Can you write out every line from the start of the records below through the line containing "Dafür werden Ti-6242", leaving out any pictures?

Start of Block

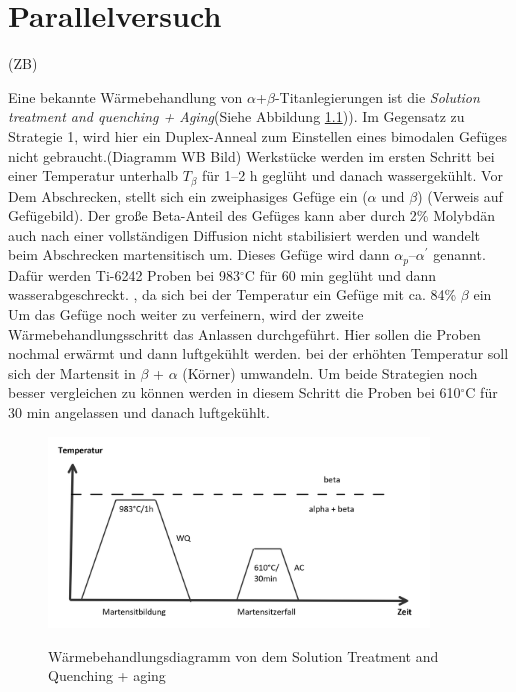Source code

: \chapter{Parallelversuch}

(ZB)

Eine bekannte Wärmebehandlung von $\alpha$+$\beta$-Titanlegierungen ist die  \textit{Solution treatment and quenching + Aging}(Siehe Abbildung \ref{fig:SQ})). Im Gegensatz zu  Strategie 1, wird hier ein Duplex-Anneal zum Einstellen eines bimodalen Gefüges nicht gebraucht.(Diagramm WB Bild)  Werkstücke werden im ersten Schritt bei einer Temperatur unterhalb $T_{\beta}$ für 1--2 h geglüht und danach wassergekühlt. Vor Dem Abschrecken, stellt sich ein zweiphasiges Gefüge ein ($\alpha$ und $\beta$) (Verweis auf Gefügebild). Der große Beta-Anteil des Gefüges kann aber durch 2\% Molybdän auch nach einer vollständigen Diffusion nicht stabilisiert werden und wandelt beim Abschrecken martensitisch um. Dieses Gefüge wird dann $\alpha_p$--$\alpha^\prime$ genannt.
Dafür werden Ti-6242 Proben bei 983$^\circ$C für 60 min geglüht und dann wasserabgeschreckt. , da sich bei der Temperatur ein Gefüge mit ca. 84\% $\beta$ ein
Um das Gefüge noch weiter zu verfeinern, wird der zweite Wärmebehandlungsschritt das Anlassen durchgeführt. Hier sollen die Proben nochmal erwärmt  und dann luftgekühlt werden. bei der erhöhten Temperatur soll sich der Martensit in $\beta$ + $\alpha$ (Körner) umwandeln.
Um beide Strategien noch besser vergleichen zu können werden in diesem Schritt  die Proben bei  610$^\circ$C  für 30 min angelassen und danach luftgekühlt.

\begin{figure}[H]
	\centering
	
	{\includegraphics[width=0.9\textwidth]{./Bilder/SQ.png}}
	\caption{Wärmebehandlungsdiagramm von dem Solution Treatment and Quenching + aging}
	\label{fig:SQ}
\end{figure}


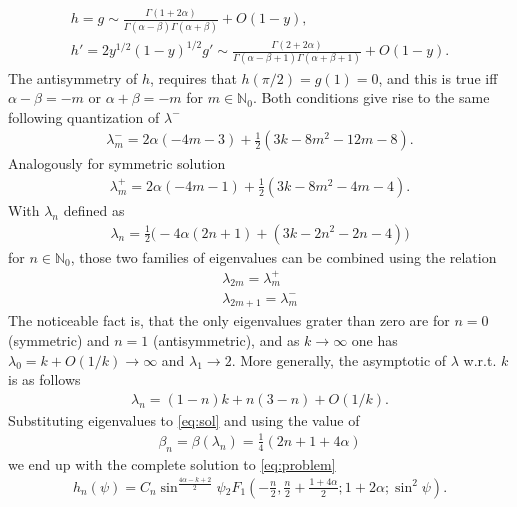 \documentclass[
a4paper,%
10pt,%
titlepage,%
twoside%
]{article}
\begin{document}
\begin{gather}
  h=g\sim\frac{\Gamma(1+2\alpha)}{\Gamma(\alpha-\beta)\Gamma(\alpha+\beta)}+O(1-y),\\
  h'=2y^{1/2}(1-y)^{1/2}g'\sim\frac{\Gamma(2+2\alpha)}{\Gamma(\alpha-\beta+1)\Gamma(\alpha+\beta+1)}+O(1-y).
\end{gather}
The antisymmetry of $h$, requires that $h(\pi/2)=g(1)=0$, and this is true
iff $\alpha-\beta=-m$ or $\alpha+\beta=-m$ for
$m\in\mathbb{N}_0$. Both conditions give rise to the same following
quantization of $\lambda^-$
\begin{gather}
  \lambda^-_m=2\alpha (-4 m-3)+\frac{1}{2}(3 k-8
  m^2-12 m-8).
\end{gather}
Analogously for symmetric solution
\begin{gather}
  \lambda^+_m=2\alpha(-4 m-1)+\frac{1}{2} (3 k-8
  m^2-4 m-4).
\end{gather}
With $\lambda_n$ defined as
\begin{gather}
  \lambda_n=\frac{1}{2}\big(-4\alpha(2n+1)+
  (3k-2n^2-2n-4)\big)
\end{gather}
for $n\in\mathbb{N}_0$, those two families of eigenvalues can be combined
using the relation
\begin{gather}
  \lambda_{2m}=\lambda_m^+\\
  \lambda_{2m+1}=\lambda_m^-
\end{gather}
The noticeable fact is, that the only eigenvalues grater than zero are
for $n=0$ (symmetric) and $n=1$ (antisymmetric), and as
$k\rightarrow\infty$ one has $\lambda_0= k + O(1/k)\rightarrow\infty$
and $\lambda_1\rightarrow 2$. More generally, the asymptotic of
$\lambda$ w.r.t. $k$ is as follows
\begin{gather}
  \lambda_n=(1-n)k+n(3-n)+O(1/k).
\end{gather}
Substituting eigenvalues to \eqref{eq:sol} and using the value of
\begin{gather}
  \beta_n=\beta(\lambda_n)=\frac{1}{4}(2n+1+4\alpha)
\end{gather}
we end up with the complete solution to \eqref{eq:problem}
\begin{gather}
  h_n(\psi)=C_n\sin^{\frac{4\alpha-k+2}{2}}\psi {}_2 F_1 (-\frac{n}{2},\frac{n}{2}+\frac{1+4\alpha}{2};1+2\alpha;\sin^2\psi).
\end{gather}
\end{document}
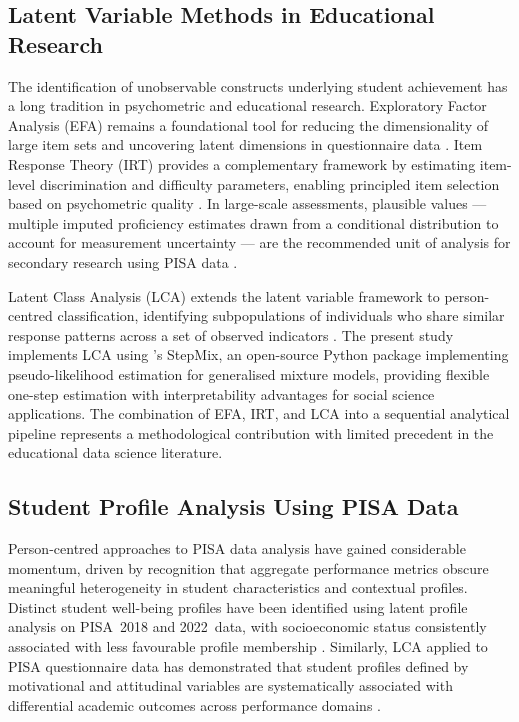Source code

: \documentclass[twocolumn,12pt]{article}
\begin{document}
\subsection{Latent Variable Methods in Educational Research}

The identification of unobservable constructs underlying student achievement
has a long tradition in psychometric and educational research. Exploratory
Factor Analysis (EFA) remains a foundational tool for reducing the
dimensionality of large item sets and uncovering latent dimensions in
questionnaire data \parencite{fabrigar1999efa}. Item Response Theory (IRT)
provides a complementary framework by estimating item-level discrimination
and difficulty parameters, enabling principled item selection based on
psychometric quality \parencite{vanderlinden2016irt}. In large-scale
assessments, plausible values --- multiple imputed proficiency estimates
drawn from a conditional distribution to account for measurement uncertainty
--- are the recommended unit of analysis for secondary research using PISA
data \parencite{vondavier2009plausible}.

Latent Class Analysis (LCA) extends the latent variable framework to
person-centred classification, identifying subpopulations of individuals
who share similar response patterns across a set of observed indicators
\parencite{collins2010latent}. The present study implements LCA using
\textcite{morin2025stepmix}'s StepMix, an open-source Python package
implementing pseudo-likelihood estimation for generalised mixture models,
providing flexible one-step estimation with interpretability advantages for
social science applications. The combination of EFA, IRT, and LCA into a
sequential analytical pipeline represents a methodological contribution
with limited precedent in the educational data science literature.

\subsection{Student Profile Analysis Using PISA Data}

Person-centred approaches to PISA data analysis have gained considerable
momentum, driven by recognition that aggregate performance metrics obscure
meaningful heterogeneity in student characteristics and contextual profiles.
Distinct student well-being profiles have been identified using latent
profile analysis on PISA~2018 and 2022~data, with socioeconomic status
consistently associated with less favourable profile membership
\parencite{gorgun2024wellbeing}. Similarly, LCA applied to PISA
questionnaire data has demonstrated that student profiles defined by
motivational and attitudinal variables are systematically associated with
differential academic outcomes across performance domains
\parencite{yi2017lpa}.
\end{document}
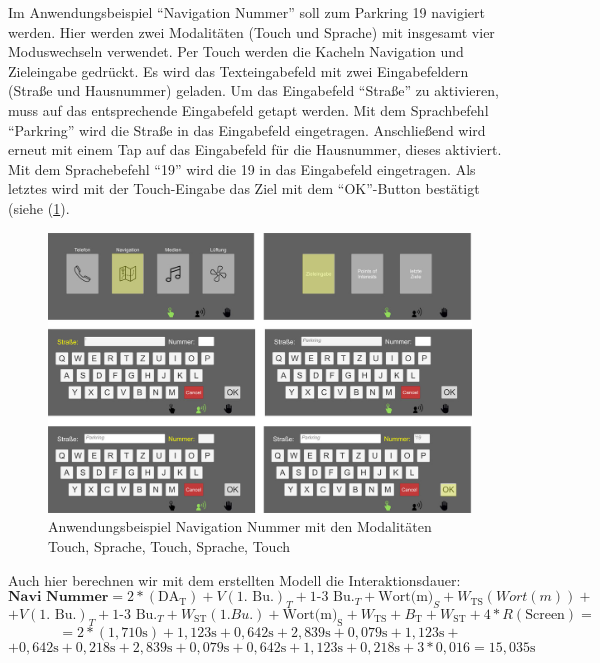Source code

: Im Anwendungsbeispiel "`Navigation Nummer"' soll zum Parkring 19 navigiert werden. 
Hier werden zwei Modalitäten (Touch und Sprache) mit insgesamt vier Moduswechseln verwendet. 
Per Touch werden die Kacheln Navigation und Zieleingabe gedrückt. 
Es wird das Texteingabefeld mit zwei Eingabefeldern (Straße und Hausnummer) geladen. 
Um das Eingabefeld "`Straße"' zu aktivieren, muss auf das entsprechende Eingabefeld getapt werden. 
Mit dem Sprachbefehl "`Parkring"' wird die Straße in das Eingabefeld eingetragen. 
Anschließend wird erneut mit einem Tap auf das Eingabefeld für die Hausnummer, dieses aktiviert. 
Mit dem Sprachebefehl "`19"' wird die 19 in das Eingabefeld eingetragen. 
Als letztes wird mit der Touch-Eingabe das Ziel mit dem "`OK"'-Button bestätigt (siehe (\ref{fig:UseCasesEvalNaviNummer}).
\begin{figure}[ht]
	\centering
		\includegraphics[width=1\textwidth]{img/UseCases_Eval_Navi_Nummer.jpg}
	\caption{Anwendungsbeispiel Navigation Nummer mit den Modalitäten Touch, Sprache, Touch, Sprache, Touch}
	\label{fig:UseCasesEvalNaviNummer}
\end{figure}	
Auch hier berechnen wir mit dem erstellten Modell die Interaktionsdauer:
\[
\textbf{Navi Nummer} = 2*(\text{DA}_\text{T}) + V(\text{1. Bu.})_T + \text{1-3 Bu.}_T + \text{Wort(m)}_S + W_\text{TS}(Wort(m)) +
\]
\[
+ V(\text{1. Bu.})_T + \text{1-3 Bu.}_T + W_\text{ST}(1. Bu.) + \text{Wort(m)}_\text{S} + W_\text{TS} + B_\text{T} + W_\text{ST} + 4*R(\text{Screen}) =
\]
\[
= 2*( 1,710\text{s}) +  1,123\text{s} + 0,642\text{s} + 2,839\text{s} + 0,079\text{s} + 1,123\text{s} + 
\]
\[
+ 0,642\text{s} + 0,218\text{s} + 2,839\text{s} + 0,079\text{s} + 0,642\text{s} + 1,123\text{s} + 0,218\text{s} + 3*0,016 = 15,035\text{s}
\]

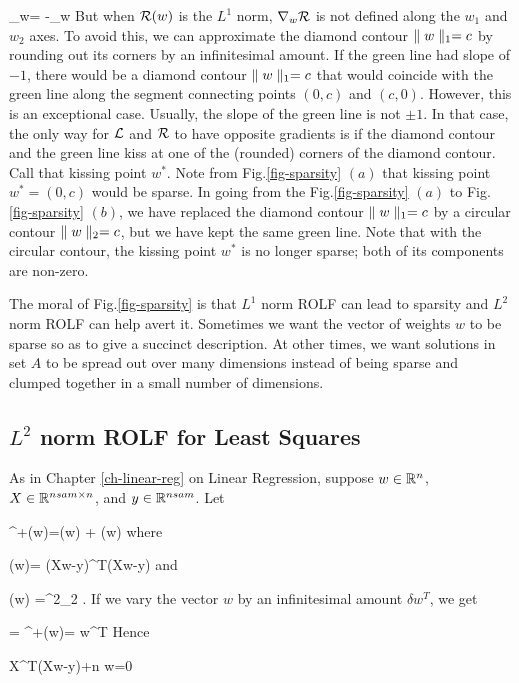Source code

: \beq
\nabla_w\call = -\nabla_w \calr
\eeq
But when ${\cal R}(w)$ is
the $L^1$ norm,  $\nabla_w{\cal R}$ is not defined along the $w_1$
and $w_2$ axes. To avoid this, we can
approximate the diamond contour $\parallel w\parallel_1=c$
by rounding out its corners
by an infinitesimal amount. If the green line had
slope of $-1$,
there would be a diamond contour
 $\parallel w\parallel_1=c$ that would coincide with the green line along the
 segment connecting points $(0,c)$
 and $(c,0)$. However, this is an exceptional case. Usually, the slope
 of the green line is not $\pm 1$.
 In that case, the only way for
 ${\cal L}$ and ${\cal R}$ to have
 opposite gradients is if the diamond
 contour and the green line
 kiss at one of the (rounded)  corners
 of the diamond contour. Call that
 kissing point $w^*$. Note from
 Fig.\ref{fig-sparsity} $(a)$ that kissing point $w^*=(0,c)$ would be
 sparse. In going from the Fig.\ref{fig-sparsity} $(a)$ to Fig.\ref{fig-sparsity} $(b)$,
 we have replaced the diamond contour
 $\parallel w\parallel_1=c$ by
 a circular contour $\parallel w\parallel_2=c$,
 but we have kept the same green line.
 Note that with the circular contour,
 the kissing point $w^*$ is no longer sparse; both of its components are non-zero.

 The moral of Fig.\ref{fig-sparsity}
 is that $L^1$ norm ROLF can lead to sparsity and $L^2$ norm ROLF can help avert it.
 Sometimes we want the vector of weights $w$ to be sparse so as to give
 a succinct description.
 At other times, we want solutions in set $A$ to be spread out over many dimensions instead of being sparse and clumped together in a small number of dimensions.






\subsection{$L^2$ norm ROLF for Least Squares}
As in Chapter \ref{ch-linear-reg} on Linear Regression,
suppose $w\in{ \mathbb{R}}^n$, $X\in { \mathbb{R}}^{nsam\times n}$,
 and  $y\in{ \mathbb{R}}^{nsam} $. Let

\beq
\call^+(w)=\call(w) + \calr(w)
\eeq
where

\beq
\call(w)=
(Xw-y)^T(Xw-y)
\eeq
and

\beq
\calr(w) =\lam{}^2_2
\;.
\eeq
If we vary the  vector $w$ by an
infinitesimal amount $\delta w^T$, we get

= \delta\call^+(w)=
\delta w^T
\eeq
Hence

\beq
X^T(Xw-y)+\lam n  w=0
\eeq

End of Block

ANSWER TO THE PROBLEM:
Source code

: \chapter{Parallelversuch}

(ZB)

Eine bekannte Wärmebehandlung von $\alpha$+$\beta$-Titanlegierungen ist die  \textit{Solution treatment and quenching + Aging}(Siehe Abbildung \ref{fig:SQ})). Im Gegensatz zu  Strategie 1, wird hier ein Duplex-Anneal zum Einstellen eines bimodalen Gefüges nicht gebraucht.(Diagramm WB Bild)  Werkstücke werden im ersten Schritt bei einer Temperatur unterhalb $T_{\beta}$ für 1--2 h geglüht und danach wassergekühlt. Vor Dem Abschrecken, stellt sich ein zweiphasiges Gefüge ein ($\alpha$ und $\beta$) (Verweis auf Gefügebild). Der große Beta-Anteil des Gefüges kann aber durch 2\% Molybdän auch nach einer vollständigen Diffusion nicht stabilisiert werden und wandelt beim Abschrecken martensitisch um. Dieses Gefüge wird dann $\alpha_p$--$\alpha^\prime$ genannt.
Dafür werden Ti-6242 Proben bei 983$^\circ$C für 60 min geglüht und dann wasserabgeschreckt. , da sich bei der Temperatur ein Gefüge mit ca. 84\% $\beta$ ein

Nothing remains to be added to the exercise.